Well, it turns out that, despite a steady decline in the number of women joining the religious life between 1965 and about a decade ago, some orders are seeing a rise in women choosing the conventual life.

Over the past year, I’ve witnessed a group of nuns, on several occasions, enjoying the beach in my Toronto neighbourhood. The first time I observed them, they were running along the sand, their habits fluttering in the wind, giggling like school girls under the setting sun.

This image of them was so bracing that I stopped to watch them for a few minutes, while trying to be discreet about my spying. They appeared other-worldly: beacons of peace and days long gone by. They were the very essence of hope – in humanity. That they still existed in this world was anachronistic and marvellous all at the same time.

After a little digging, I figured out that the order of nuns I keep seeing on the beach are the Sisters of Life, a very traditional order of nuns that chooses to wear full habit all of the time. The Sisters of Life are one such order that is seeing rising numbers of women joining. Their order more than doubled in size between 2006 and 2016. And there seems to be a trend with orthodox orders gaining momentum in increasing size. The Dominican Sisters of Mary, a conservative order based in Ann Arbor, Mich., has recently expanded to Austin, Tex. Founded in 1997, they now have more than 120 sisters whose average age is 30.

Yet, despite the growth and contributions they’ve made to teaching, hospital work, institutionalized social work and missionary work for the past four centuries or so, nuns continue to play second fiddle to priests. Not only are they not allowed to be paid directly for their services – their paychecks go to the congregation – but they live in poverty, unlike the priests, who enjoy many accoutrements of life.

Nuns tend to stay out of trouble, too. And I would venture to say that anyone who still believes in the sanctity of the Catholic church might as well credit the nuns for their faith. Some priests sure let everyone down.

In pondering anyone’s motivation to join the religious life and to remain devoted both to God and to those in need, despite the dire state of the world and its increasing secularization, it occurs to me that there is something to be said for sheltering oneself from the drudgery of daily news. We are bombarded by evidence of a declining culture obsessed with empty celebrity and the pursuit of materialism, poisoned by political partisanship, marked by abuses of our most valued institutions – our courts, our legislatures, the very foundations of our democracy. Turning on the news on any given day is demoralizing, infuriating and just plain depressing.

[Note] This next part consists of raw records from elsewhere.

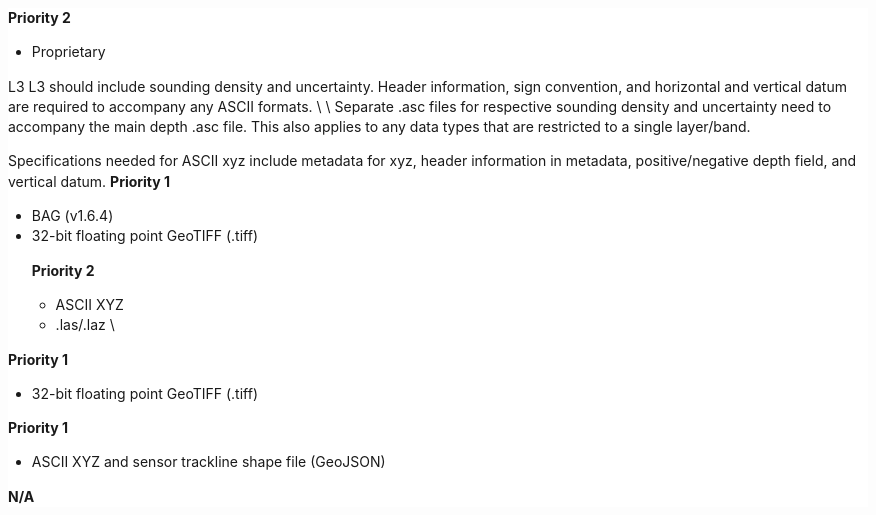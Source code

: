 <p>
<strong>Priority 2</strong>
<ul>

<li>Proprietary
</li>
</ul>
</li>
</ul>
   </td>
  </tr>
  <tr>
   <td>L3
   </td>
   <td>L3 should include sounding density and uncertainty. Header information, sign convention, and horizontal and vertical datum are required to accompany any ASCII formats. \
 \
Separate .asc files for respective sounding density and uncertainty need to accompany the main depth .asc file. This also applies to any data types that are restricted to a single layer/band. 
<p>
Specifications needed for ASCII xyz include metadata for xyz, header information in metadata, positive/negative depth field, and vertical datum.
   </td>
   <td><strong>Priority 1</strong>
<ul>

<li>BAG (v1.6.4)

<li> 32-bit floating point GeoTIFF (.tiff)
<p>

<strong>Priority 2</strong>
<ul>

<li>ASCII XYZ

<li> .las/.laz \

</li>
</ul>
</li>
</ul>
   </td>
   <td><strong>Priority 1</strong>
<ul>

<li>32-bit floating point GeoTIFF (.tiff)
</li>
</ul>
   </td>
   <td><strong>Priority 1</strong>
<ul>

<li>ASCII XYZ and sensor trackline shape file (GeoJSON)
</li>
</ul>
   </td>
   <td><strong>N/A</strong>
   </td>
  </tr>
</table>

The nuns sure seem to have it right. Turn off the news. Focus on the contemplative life, a life full of meaning, goodwill and service. Live actively, not reactively. Focus not so much on why there is so much turmoil and suffering in the world but, rather, on how you can make it better. How you can contribute to the healing, whether locally or abroad. Nuns don’t concern themselves with trivialities – they’re much more concerned with who is in need today, and how they can serve.

Perhaps if we all adopted this kind of single-mindedness and disregard for who is to blame, we’d all get along better. The nonsense of the world would be replaced by nun's sense. And I’m guessing we’d all be a lot better off.

And while I know very well that this utopian dream is never going to happen, it begs both consideration and considerable appreciation of their service. Not that they expect any thanks. The charitable work that nuns contribute is selfless, pure and not expectant of any reward – the very essence of virtue.

So my hope is that the next time you cross paths with a nun – on the street, in a grocery store, on the beach – you will stop to appreciate that you have been blessed. Not only by crossing paths with her, but by her presence in your world.

Editor’s note: (Apr. 29, 2019) A previous version of this piece incorrectly named the Dominican Sisters of Mary as the Dominican Sisters of Mercy.